I installed Fedora 13 on my surfing system and it just hauls balls.  I like it, but now I got to figure out how to install stuff like Flash and things.

Learning curve FTL.


----------



## n-ster (Jun 8, 2010)

My favorites are Fedora and Ubuntu


----------



## Easy Rhino (Jun 8, 2010)

DannibusX said:


> I installed Fedora 13 on my surfing system and it just hauls balls.  I like it, but now I got to figure out how to install stuff like Flash and things.
> 
> Learning curve FTL.



flash can be a pain in the ass. generally there are a bunch of ways to do it and it is up to you to chose which you prefer. did you get your gpu drivers working?


----------



## DannibusX (Jun 8, 2010)

I finally got flash installed by using a local install yum command in terminal.  I "think" I got the drivers installed, I read through a thread on the Fedora forums on how to do it.  I guess installing nVidia drivers is harder than it looks, lol.

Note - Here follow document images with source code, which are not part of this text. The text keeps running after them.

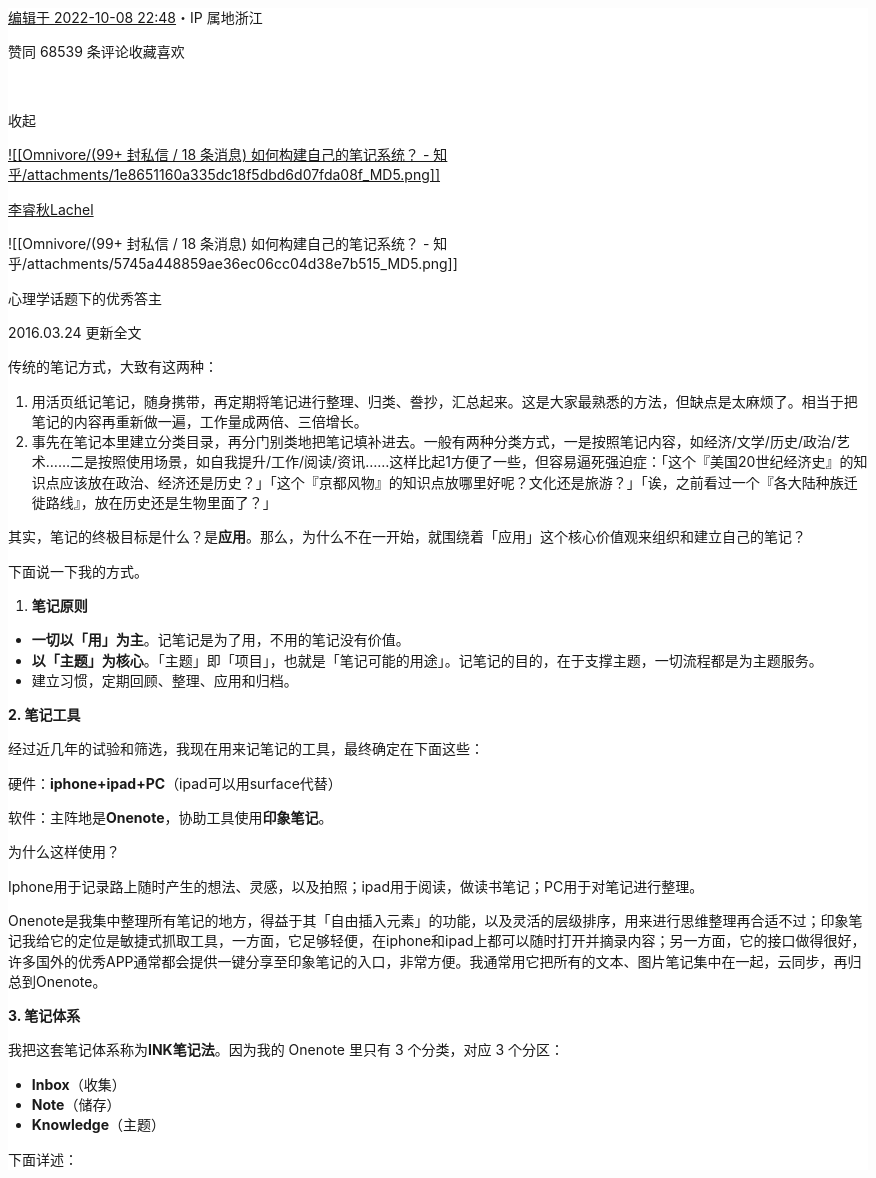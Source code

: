 [编辑于 2022-10-08 22:48](https://www.zhihu.com/question/23427617/answer/2687681708)・IP 属地浙江

​赞同 685​​39 条评论​收藏​喜欢

​

收起​

[![[Omnivore/(99+ 封私信 / 18 条消息) 如何构建自己的笔记系统？ - 知乎/attachments/1e8651160a335dc18f5dbd6d07fda08f_MD5.png]]](https://www.zhihu.com/people/lachel)

[李睿秋Lachel](https://www.zhihu.com/people/lachel)

[​](https://www.zhihu.com/question/48509984)​![[Omnivore/(99+ 封私信 / 18 条消息) 如何构建自己的笔记系统？ - 知乎/attachments/5745a448859ae36ec06cc04d38e7b515_MD5.png]]

心理学话题下的优秀答主

2016.03.24 更新全文

传统的笔记方式，大致有这两种：

1. 用活页纸记笔记，随身携带，再定期将笔记进行整理、归类、誊抄，汇总起来。这是大家最熟悉的方法，但缺点是太麻烦了。相当于把笔记的内容再重新做一遍，工作量成两倍、三倍增长。
2. 事先在笔记本里建立分类目录，再分门别类地把笔记填补进去。一般有两种分类方式，一是按照笔记内容，如经济/文学/历史/政治/艺术……二是按照使用场景，如自我提升/工作/阅读/资讯……这样比起1方便了一些，但容易逼死强迫症：「这个『美国20世纪经济史』的知识点应该放在政治、经济还是历史？」「这个『京都风物』的知识点放哪里好呢？文化还是旅游？」「诶，之前看过一个『各大陆种族迁徙路线』，放在历史还是生物里面了？」

其实，笔记的终极目标是什么？是**应用**。那么，为什么不在一开始，就围绕着「应用」这个核心价值观来组织和建立自己的笔记？

下面说一下我的方式。

1. **笔记原则**
* **一切以「用」为主**。记笔记是为了用，不用的笔记没有价值。
* **以「主题」为核心**。「主题」即「项目」，也就是「笔记可能的用途」。记笔记的目的，在于支撑主题，一切流程都是为主题服务。
* 建立习惯，定期回顾、整理、应用和归档。

**2\. 笔记工具**

  
经过近几年的试验和筛选，我现在用来记笔记的工具，最终确定在下面这些：

硬件：**iphone+ipad+PC**（ipad可以用surface代替）

软件：主阵地是**Onenote**，协助工具使用**印象笔记**。

为什么这样使用？

Iphone用于记录路上随时产生的想法、灵感，以及拍照；ipad用于阅读，做读书笔记；PC用于对笔记进行整理。

Onenote是我集中整理所有笔记的地方，得益于其「自由插入元素」的功能，以及灵活的层级排序，用来进行思维整理再合适不过；印象笔记我给它的定位是敏捷式抓取工具，一方面，它足够轻便，在iphone和ipad上都可以随时打开并摘录内容；另一方面，它的接口做得很好，许多国外的优秀APP通常都会提供一键分享至印象笔记的入口，非常方便。我通常用它把所有的文本、图片笔记集中在一起，云同步，再归总到Onenote。

**3\. 笔记体系**

我把这套笔记体系称为**INK笔记法**。因为我的 Onenote 里只有 3 个分类，对应 3 个分区：

* **Inbox**（收集）
* **Note**（储存）
* **Knowledge**（主题）

下面详述：
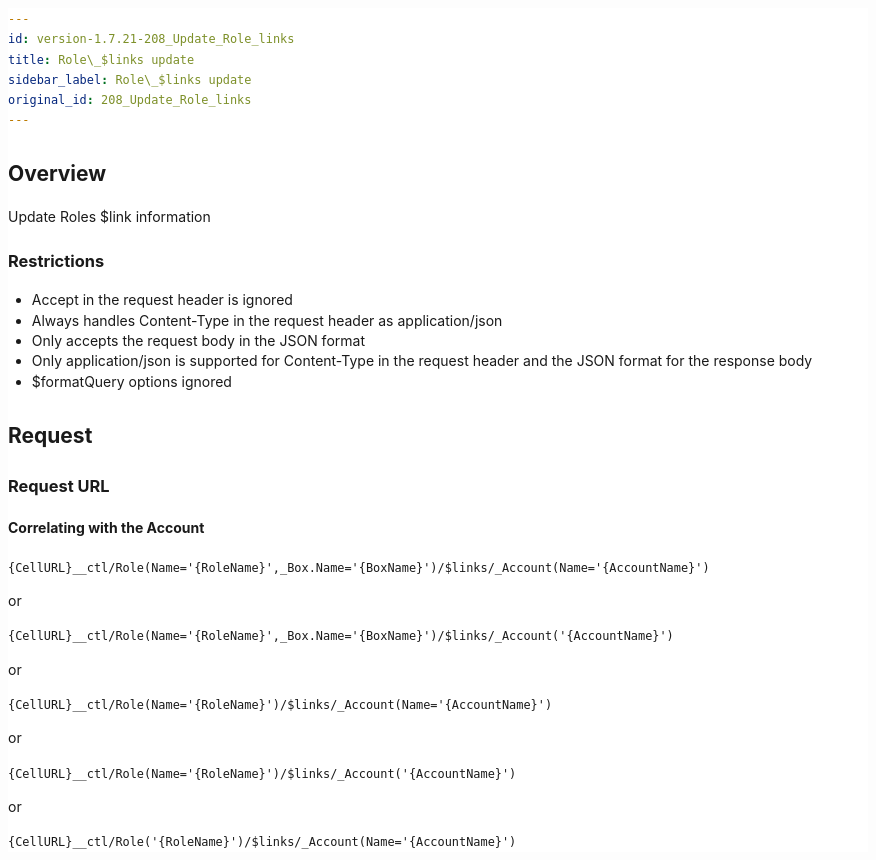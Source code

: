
 ```yaml
---
id: version-1.7.21-208_Update_Role_links
title: Role\_$links update
sidebar_label: Role\_$links update
original_id: 208_Update_Role_links
---
```


## Overview

Update Roles $link information

### Restrictions

* Accept in the request header is ignored
* Always handles Content-Type in the request header as application/json
* Only accepts the request body in the JSON format
* Only application/json is supported for Content-Type in the request header and the JSON format for the response body
* $formatQuery options ignored


## Request

### Request URL

#### Correlating with the Account

```
{CellURL}__ctl/Role(Name='{RoleName}',_Box.Name='{BoxName}')/$links/_Account(Name='{AccountName}')
```

or

```
{CellURL}__ctl/Role(Name='{RoleName}',_Box.Name='{BoxName}')/$links/_Account('{AccountName}')
```

or

```
{CellURL}__ctl/Role(Name='{RoleName}')/$links/_Account(Name='{AccountName}')
```

or

```
{CellURL}__ctl/Role(Name='{RoleName}')/$links/_Account('{AccountName}')
```

or

```
{CellURL}__ctl/Role('{RoleName}')/$links/_Account(Name='{AccountName}')
```
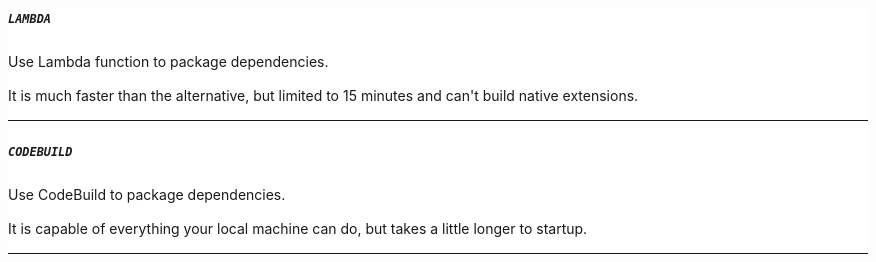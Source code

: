 
##### `LAMBDA` <a name="LAMBDA" id="@cloudsnorkel/cdk-turbo-layers.DependencyPackagerType.LAMBDA"></a>

Use Lambda function to package dependencies.

It is much faster than the alternative, but limited to 15 minutes and can't build native extensions.

---


##### `CODEBUILD` <a name="CODEBUILD" id="@cloudsnorkel/cdk-turbo-layers.DependencyPackagerType.CODEBUILD"></a>

Use CodeBuild to package dependencies.

It is capable of everything your local machine can do, but takes a little longer to startup.

---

Also, I am pretty impressed that Fedora recognized my usb wireless ethernet adaptor (Belkin) without the need of the driver disc.  That's awesome and made for a pain free internet connection in my bedroom.

Oh, is there a way to look at my hardware in Linux, like device manager?  I tried looking last night, but got lost a little.


----------



## Easy Rhino (Jun 8, 2010)

DannibusX said:


> I finally got flash installed by using a local install yum command in terminal.  I "think" I got the drivers installed, I read through a thread on the Fedora forums on how to do it.  I guess installing nVidia drivers is harder than it looks, lol.



actually there are some open source drivers for your nvidia card that are easy to install. you can of course choose to install the nvidia drivers youself using some the command line. it is not as hard as it looks!



> Also, I am pretty impressed that Fedora recognized my usb wireless ethernet adaptor (Belkin) without the need of the driver disc.  That's awesome and made for a pain free internet connection in my bedroom.



for years and years linux was WAY behind getting wifi drivers up. it really turned a lot of people away from linux as a result. but they finally got their heads out of their butts and realized people want instant connection to the internet so they can problem solve their new linux install


----------



## DannibusX (Jun 8, 2010)

Easy Rhino said:


> actually there are some open source drivers for your nvidia card that are easy to install. you can of course choose to install the nvidia drivers youself using some the command line. it is not as hard as it looks!


  Where would I find the open source nVidia drivers?  I will definitely look into grabbing those.




Easy Rhino said:


> for years and years linux was WAY behind getting wifi drivers up. it really turned a lot of people away from linux as a result. but they finally got their heads out of their butts and realized people want instant connection to the internet so they can problem solve their new linux install



lol, I set up my Linux PC at my router last night then shut it down and took it upstairs.  I flipped the power on after I got it hooked and cursed when it loaded because I didn't make sure I had the driver for the NIC.  Turns out it was plug and play.  I was pleased.

Do you have any recommended reading on Linux?


----------



## Easy Rhino (Jun 8, 2010)

DannibusX said:


> Where would I find the open source nVidia drivers?  I will definitely look into grabbing those.
> 
> 
> 
> ...



not really. the fedora docs are pretty helpful with the basic stuff and the forums are searchable if you have any issues. there are a few people on tpu who use fedora often and can help out if you get stuck.


----------



## monte84 (Jun 9, 2010)

its also as easy as downloading it from adobe and extracting the file and putting it in the plugins folder.


----------